- _What this task involves_: Use the entries below and reproduce exactly the lines from the one containing "## Blackbird Bitcoin Arbitrage" down to the one containing "Bitcoin is a", both of them included.

------------------------------------------------------------------------

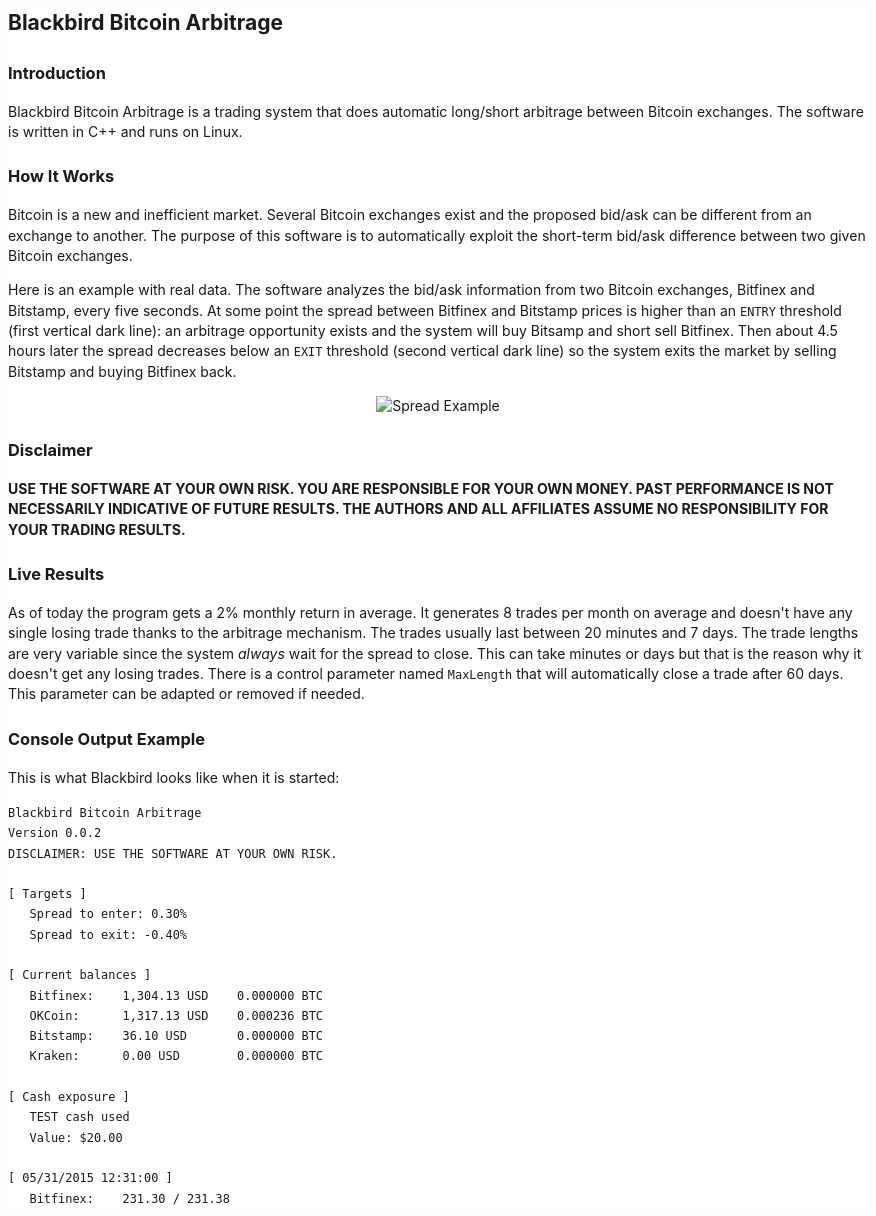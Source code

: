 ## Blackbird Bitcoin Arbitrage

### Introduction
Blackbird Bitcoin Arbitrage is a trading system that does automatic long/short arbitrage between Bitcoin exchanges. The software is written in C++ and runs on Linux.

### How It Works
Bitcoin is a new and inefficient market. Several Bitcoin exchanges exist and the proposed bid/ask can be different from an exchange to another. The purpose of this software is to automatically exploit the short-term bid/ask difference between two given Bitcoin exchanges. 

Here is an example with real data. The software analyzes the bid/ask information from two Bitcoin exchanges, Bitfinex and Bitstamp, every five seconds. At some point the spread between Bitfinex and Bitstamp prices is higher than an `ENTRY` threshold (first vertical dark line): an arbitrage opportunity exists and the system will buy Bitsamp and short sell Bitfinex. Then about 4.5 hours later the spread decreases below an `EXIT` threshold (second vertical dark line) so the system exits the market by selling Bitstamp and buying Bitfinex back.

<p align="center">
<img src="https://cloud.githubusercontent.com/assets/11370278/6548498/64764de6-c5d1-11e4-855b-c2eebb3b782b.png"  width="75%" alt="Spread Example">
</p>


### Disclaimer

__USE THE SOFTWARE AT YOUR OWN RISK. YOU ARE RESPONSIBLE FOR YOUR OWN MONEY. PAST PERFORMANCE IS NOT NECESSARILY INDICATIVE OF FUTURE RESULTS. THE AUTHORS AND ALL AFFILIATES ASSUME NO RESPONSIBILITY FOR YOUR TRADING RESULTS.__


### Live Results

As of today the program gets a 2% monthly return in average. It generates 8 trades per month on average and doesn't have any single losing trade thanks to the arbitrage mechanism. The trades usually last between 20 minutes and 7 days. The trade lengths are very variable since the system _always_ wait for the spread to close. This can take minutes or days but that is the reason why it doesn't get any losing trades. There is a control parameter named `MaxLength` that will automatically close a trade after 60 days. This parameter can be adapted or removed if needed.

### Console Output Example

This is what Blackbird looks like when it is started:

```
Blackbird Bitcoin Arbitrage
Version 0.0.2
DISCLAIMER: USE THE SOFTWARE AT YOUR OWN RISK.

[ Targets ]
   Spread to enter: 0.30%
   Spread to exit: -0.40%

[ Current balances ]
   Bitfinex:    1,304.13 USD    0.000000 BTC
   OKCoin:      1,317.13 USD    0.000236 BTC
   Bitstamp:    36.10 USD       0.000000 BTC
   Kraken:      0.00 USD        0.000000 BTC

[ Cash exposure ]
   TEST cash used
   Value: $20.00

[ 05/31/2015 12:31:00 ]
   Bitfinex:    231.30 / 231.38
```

------------------------------------------------------------------------

- _Solution to this task_:
: ## Blackbird Bitcoin Arbitrage

### Introduction
Blackbird Bitcoin Arbitrage is a trading system that does automatic long/short arbitrage between Bitcoin exchanges. The software is written in C++ and runs on Linux.

### How It Works
Bitcoin is a new and inefficient market. Several Bitcoin exchanges exist and the proposed bid/ask can be different from an exchange to another. The purpose of this software is to automatically exploit the short-term bid/ask difference between two given Bitcoin exchanges. 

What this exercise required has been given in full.